Each entry below is to be duplicated verbatim.

Items listed in a dataset

##############################

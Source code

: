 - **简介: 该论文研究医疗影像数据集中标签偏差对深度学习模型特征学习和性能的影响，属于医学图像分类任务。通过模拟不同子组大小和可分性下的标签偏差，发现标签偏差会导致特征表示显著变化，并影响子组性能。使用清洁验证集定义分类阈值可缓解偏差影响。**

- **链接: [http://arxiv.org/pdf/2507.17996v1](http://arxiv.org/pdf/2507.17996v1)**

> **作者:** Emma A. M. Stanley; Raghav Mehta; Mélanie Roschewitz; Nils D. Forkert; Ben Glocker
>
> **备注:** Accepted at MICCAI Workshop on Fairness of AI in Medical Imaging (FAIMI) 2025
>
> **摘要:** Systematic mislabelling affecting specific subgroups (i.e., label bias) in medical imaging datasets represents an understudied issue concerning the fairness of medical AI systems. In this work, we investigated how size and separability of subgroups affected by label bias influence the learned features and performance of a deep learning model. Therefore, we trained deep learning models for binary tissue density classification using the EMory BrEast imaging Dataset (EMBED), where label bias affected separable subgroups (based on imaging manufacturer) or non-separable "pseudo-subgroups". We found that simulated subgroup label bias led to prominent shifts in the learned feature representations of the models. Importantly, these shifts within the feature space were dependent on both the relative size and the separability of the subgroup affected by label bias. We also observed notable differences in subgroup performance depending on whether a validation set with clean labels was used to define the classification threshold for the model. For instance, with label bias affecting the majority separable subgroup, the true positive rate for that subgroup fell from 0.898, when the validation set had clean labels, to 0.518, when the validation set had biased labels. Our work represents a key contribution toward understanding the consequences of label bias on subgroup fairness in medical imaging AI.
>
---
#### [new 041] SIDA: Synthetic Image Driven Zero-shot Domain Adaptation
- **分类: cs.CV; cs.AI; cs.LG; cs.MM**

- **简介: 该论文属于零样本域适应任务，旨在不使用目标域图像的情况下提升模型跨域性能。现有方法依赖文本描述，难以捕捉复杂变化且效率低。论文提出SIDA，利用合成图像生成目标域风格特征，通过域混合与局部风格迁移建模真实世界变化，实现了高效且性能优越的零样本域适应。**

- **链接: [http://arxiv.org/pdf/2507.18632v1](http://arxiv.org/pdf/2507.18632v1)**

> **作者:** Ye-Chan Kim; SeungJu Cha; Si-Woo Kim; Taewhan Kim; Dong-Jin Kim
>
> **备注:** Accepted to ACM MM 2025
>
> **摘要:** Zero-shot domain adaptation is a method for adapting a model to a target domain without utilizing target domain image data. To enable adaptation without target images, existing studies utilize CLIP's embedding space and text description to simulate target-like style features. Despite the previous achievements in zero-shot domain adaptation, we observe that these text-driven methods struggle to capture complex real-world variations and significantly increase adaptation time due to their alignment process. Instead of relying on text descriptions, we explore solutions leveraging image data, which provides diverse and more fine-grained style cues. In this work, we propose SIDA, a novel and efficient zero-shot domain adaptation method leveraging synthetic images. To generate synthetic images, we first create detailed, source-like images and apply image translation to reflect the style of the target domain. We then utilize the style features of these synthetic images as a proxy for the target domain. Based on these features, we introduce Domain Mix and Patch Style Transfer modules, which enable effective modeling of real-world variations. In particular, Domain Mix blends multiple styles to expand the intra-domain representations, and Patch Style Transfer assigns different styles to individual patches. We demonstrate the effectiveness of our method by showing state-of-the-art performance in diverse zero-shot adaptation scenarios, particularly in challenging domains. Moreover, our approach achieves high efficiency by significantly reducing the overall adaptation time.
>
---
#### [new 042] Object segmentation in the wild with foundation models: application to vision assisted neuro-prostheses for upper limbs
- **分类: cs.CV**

##############################

**Solution to the exercise**
Source code

: - **简介: 该论文研究医疗影像数据集中标签偏差对深度学习模型特征学习和性能的影响，属于医学图像分类任务。通过模拟不同子组大小和可分性下的标签偏差，发现标签偏差会导致特征表示显著变化，并影响子组性能。使用清洁验证集定义分类阈值可缓解偏差影响。**

- **链接: [http://arxiv.org/pdf/2507.17996v1](http://arxiv.org/pdf/2507.17996v1)**

> **作者:** Emma A. M. Stanley; Raghav Mehta; Mélanie Roschewitz; Nils D. Forkert; Ben Glocker
>
> **备注:** Accepted at MICCAI Workshop on Fairness of AI in Medical Imaging (FAIMI) 2025
>
> **摘要:** Systematic mislabelling affecting specific subgroups (i.e., label bias) in medical imaging datasets represents an understudied issue concerning the fairness of medical AI systems. In this work, we investigated how size and separability of subgroups affected by label bias influence the learned features and performance of a deep learning model. Therefore, we trained deep learning models for binary tissue density classification using the EMory BrEast imaging Dataset (EMBED), where label bias affected separable subgroups (based on imaging manufacturer) or non-separable "pseudo-subgroups". We found that simulated subgroup label bias led to prominent shifts in the learned feature representations of the models. Importantly, these shifts within the feature space were dependent on both the relative size and the separability of the subgroup affected by label bias. We also observed notable differences in subgroup performance depending on whether a validation set with clean labels was used to define the classification threshold for the model. For instance, with label bias affecting the majority separable subgroup, the true positive rate for that subgroup fell from 0.898, when the validation set had clean labels, to 0.518, when the validation set had biased labels. Our work represents a key contribution toward understanding the consequences of label bias on subgroup fairness in medical imaging AI.
>
---
#### [new 041] SIDA: Synthetic Image Driven Zero-shot Domain Adaptation
- **分类: cs.CV; cs.AI; cs.LG; cs.MM**

- **简介: 该论文属于零样本域适应任务，旨在不使用目标域图像的情况下提升模型跨域性能。现有方法依赖文本描述，难以捕捉复杂变化且效率低。论文提出SIDA，利用合成图像生成目标域风格特征，通过域混合与局部风格迁移建模真实世界变化，实现了高效且性能优越的零样本域适应。**

- **链接: [http://arxiv.org/pdf/2507.18632v1](http://arxiv.org/pdf/2507.18632v1)**

> **作者:** Ye-Chan Kim; SeungJu Cha; Si-Woo Kim; Taewhan Kim; Dong-Jin Kim
>
> **备注:** Accepted to ACM MM 2025
>
> **摘要:** Zero-shot domain adaptation is a method for adapting a model to a target domain without utilizing target domain image data. To enable adaptation without target images, existing studies utilize CLIP's embedding space and text description to simulate target-like style features. Despite the previous achievements in zero-shot domain adaptation, we observe that these text-driven methods struggle to capture complex real-world variations and significantly increase adaptation time due to their alignment process. Instead of relying on text descriptions, we explore solutions leveraging image data, which provides diverse and more fine-grained style cues. In this work, we propose SIDA, a novel and efficient zero-shot domain adaptation method leveraging synthetic images. To generate synthetic images, we first create detailed, source-like images and apply image translation to reflect the style of the target domain. We then utilize the style features of these synthetic images as a proxy for the target domain. Based on these features, we introduce Domain Mix and Patch Style Transfer modules, which enable effective modeling of real-world variations. In particular, Domain Mix blends multiple styles to expand the intra-domain representations, and Patch Style Transfer assigns different styles to individual patches. We demonstrate the effectiveness of our method by showing state-of-the-art performance in diverse zero-shot adaptation scenarios, particularly in challenging domains. Moreover, our approach achieves high efficiency by significantly reducing the overall adaptation time.
>
---
#### [new 042] Object segmentation in the wild with foundation models: application to vision assisted neuro-prostheses for upper limbs
- **分类: cs.CV**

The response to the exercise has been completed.